Kind of an up and down night for me on Tumblr this evening. On the plus side, I reached out, as usual, to 2 different people I follow and both actually wrote me back very much appreciating it. It seems the more people are in distress the more sense I make to them. Its my empathy. People who feel lost, afraid, alone are searching for someone that really cares. It happens to me in stores and restaurants with total strangers, men and women, old and young. And I can sometimes feel those emotions coming before the words do when they're strong enough. Tougher on here of course but I'm not rendered totally blind thankfully. Sometimes, I get no response or even a dismissive response and that hurts but its ok. The point of this isn't to make me feel better or gain me anything.

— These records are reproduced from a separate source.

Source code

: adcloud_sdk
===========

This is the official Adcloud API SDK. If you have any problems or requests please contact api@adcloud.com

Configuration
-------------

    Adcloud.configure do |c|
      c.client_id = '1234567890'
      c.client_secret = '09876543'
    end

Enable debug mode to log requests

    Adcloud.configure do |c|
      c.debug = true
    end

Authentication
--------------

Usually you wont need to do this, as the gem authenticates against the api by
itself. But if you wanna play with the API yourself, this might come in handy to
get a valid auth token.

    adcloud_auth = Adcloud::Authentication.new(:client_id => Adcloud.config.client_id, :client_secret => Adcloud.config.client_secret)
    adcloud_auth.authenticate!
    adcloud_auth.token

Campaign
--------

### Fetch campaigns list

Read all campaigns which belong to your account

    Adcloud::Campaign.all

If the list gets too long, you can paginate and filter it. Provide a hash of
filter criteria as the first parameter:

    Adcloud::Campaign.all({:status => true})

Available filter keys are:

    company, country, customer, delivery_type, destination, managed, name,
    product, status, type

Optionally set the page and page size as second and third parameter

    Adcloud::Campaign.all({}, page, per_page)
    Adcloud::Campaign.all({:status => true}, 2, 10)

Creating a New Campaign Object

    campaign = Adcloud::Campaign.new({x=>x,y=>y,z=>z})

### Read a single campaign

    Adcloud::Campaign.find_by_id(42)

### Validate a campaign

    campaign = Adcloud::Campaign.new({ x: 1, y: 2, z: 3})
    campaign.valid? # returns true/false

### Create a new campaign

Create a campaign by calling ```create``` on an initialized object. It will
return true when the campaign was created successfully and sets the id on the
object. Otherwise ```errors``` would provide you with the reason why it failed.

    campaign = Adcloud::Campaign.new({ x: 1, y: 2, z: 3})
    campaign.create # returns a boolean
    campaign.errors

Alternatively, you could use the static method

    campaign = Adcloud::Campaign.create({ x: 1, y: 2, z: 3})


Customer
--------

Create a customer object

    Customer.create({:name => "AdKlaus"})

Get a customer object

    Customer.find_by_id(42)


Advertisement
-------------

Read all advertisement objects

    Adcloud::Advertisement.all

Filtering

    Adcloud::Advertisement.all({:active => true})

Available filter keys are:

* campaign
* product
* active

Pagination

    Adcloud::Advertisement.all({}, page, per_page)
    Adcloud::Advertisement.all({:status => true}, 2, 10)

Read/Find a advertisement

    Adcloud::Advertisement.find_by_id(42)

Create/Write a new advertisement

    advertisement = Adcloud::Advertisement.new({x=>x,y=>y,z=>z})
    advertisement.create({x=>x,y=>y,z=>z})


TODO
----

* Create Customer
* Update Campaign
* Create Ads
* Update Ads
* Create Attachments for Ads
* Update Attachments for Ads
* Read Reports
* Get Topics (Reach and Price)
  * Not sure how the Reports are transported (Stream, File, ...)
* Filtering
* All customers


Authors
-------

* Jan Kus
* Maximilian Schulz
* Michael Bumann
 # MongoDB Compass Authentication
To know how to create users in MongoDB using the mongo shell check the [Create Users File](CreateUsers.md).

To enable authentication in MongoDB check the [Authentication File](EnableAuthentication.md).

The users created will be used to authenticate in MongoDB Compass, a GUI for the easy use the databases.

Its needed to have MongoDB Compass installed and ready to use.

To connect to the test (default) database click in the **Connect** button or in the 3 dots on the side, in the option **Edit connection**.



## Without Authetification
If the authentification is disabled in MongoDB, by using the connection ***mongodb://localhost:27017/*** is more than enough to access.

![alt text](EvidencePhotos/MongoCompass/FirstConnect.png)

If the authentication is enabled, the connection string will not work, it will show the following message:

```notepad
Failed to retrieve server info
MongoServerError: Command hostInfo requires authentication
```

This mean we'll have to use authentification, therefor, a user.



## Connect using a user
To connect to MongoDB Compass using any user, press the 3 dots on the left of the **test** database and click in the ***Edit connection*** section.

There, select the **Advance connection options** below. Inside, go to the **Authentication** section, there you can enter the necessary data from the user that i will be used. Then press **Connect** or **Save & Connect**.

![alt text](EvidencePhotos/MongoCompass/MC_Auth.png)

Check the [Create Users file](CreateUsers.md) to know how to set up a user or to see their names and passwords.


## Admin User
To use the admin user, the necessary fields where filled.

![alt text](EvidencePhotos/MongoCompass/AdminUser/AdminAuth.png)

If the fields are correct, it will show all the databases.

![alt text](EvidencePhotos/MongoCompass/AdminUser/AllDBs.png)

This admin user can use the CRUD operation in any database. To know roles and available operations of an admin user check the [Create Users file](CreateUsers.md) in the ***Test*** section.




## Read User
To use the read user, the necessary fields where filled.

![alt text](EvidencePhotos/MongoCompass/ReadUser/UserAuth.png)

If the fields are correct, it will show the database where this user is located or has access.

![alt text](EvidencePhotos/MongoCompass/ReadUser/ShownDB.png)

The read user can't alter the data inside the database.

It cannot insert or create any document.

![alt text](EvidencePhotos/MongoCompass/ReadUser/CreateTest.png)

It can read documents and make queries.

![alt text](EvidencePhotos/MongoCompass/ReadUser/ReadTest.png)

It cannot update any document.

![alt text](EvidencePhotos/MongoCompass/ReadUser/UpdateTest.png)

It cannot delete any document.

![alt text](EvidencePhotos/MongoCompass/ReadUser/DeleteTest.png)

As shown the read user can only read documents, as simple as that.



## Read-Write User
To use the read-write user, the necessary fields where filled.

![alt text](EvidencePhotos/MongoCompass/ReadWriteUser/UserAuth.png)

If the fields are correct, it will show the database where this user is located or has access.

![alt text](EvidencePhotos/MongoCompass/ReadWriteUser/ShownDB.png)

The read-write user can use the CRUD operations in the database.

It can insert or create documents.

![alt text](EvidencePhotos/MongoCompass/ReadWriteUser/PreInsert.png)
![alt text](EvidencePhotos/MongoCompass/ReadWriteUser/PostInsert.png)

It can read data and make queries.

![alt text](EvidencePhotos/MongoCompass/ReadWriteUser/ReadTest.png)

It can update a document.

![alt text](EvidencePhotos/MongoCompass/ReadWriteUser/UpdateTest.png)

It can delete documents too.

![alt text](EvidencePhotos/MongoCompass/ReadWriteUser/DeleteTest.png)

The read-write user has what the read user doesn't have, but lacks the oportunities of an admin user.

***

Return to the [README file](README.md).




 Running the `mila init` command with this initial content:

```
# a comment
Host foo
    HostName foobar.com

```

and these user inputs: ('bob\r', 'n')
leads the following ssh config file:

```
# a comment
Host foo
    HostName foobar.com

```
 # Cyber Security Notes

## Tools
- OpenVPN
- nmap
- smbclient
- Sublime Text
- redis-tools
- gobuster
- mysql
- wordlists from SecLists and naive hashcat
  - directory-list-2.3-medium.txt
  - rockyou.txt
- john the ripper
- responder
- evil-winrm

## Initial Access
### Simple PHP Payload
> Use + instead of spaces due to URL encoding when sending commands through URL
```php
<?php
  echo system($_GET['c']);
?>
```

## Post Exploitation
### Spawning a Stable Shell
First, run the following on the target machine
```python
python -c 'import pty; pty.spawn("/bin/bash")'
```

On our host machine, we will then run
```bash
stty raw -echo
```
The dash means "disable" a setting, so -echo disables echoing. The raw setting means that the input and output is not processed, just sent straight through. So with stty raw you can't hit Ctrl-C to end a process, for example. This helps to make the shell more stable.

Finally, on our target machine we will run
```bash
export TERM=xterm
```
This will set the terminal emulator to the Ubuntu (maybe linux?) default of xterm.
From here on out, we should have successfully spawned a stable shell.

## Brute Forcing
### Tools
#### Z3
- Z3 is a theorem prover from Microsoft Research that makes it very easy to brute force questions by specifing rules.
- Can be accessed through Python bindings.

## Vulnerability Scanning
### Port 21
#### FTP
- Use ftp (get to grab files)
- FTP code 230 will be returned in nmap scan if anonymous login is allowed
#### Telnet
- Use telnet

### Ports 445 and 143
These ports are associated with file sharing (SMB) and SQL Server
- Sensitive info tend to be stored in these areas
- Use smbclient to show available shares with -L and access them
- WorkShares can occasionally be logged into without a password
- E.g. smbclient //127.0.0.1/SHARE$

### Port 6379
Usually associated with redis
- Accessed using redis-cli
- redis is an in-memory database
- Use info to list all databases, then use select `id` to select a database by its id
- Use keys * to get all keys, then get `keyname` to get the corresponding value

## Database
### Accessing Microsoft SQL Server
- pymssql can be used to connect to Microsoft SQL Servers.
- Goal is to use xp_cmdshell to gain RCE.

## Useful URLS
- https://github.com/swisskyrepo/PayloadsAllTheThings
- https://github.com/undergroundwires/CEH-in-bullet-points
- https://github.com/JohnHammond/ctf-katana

Along those lines had to let several blogs go this evening. Mostly due to so many repeat posts but a few of them were people I knew I had gotten to the end of my being able to be helpful for them. That's not the only reason I follow blogs, but its the only reason I follow some. Was not an easy decision to come to in any event.
I'm so sensitive lately it gets to be a bit much. Used to keep to myself all the time and it was so comfortable and easy and I hardly ever got hurt. But I can't go back to that. I have work to do. Work which sometimes is spectacularly rewarding, even if that reward is getting a :) out of someone with a broken heart.